Abubakar Malami, the Attorney-General of the Federation (AGF), has said the collection of the Value Added Tax (VAT) in the country is on the exclusive legislative list.
Malami said this on Friday, during an interview on Channels Television.
The Federal Inland Revenue Service (FIRS) has been involved in a legal tussle with Rivers and Lagos State governments over the collection of VAT in both states.
However, while some states have rallied in support of the FIRS, others are also weighing up enacting law to enable their state tax agency to collect VAT.
Amid the controversy, a Court of Appeal in Abuja ordered both Rivers and Lagos states to maintain the status quo over the collection of VAT, after a Federal High Court in Port Harcourt had given the Rivers government permission to collect VAT.
Speaking on the development, Malami said only the national assembly has the power to make laws on VAT.
“A lot has precluded the state from collecting value-added tax. One, generally speaking, as you rightly know, the issue of the value-added tax is an issue on the exclusive legislative list”, Malami said.
“And the implication of being in exclusive legislative list matter is that only the national assembly can legislate on it.
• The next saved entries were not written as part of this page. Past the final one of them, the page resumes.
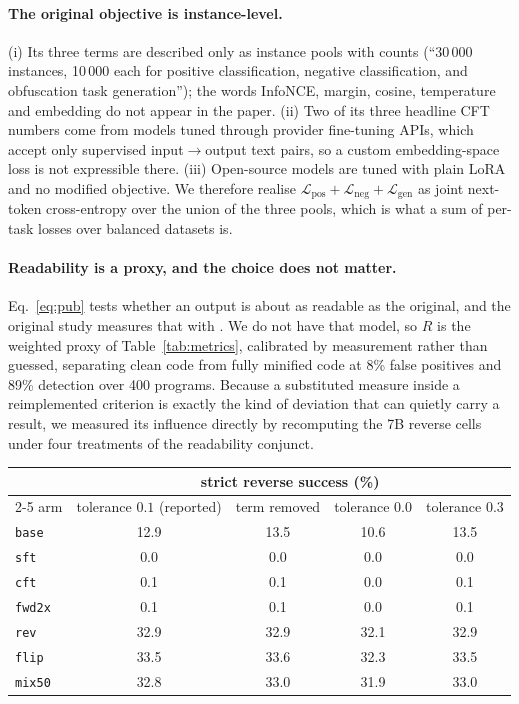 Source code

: \documentclass{article}
\newcommand{\arm}[1]{\texttt{#1}}
\begin{document}
\paragraph{The original objective is instance-level.} (i) Its three terms are described
only as instance pools with counts (``30\,000 instances, 10\,000 each for positive
classification, negative classification, and obfuscation task generation''); the words
InfoNCE, margin, cosine, temperature and embedding do not appear in the paper. (ii) Two of
its three headline CFT numbers come from models tuned through provider fine-tuning APIs,
which accept only supervised input$\rightarrow$output text pairs, so a custom
embedding-space loss is not expressible there. (iii) Open-source models are tuned with
plain LoRA and no modified objective. We therefore realise
$\mathcal{L}_{\mathrm{pos}}+\mathcal{L}_{\mathrm{neg}}+\mathcal{L}_{\mathrm{gen}}$ as
joint next-token cross-entropy over the union of the three pools, which is what a sum of
per-task losses over balanced datasets is.

\paragraph{Readability is a proxy, and the choice does not matter.} Eq.~\eqref{eq:pub} tests
whether an output is about as readable as the original, and the original study measures that
with \citet{scalabrino2018comprehension}. We do not have that model, so $R$ is the weighted
proxy of Table~\ref{tab:metrics}, calibrated by measurement rather than guessed, separating
clean code from fully minified code at 8\% false positives and 89\% detection over 400
programs. Because a substituted measure inside a reimplemented criterion is exactly the kind
of deviation that can quietly carry a result, we measured its influence directly by
recomputing the 7B reverse cells under four treatments of the readability conjunct.

\begin{center}\small
\begin{tabular}{lcccc}
\toprule
& \multicolumn{4}{c}{strict reverse success (\%)} \\
\cmidrule(lr){2-5}
arm & tolerance $0.1$ (reported) & term removed & tolerance $0.0$ & tolerance $0.3$ \\
\midrule
\arm{base}  & 12.9 & 13.5 & 10.6 & 13.5 \\
\arm{sft}   & 0.0 & 0.0 & 0.0 & 0.0 \\
\arm{cft}   & 0.1 & 0.1 & 0.0 & 0.1 \\
\arm{fwd2x} & 0.1 & 0.1 & 0.0 & 0.1 \\
\arm{rev}   & 32.9 & 32.9 & 32.1 & 32.9 \\
\arm{flip}  & 33.5 & 33.6 & 32.3 & 33.5 \\
\arm{mix50} & 32.8 & 33.0 & 31.9 & 33.0 \\
\bottomrule
\end{tabular}
\end{center}
\end{document}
The question that you may perhaps wish to address your mind on is whether there exists any national legislation that has conferred the power on the state to collect VAT. And my answer is ‘no’.
“In the absence of a law passed by the national assembly in that direction, no state can have a valid claim to collection of value-added tax.
“The responsibility, right and constitutional powers to legislate on collection of VAT is exclusively and constitutionally vested in the national assembly and not in the state.
“Where the national assembly has not passed any law in that regard authorising the state to collect VAT, then it goes without saying that no state can arrogate unto itself the powers to collect VAT”.
The AGF added that it would amount to “recklessness” for any state to go ahead to collect VAT, despite the court’s decision asking parties to maintain the status quo.
“I don’t see any state perhaps taking the law unto its hands without allowing the judicial process to take its natural course and in breach of the prevailing legislation,” he stated.
“I don’t see the states acting arbitrarily and setting a very bad precedence as far as governance is concerned with particular regard to the fact that the matter is receiving judicial determination.
“I can’t understand. I can’t perhaps bring that thought into consideration that I believe it could amount to a high level of recklessness on the part of any state government to be operating in breach and to be operating a lawless governance style as far as the Nigerian state is concerned.”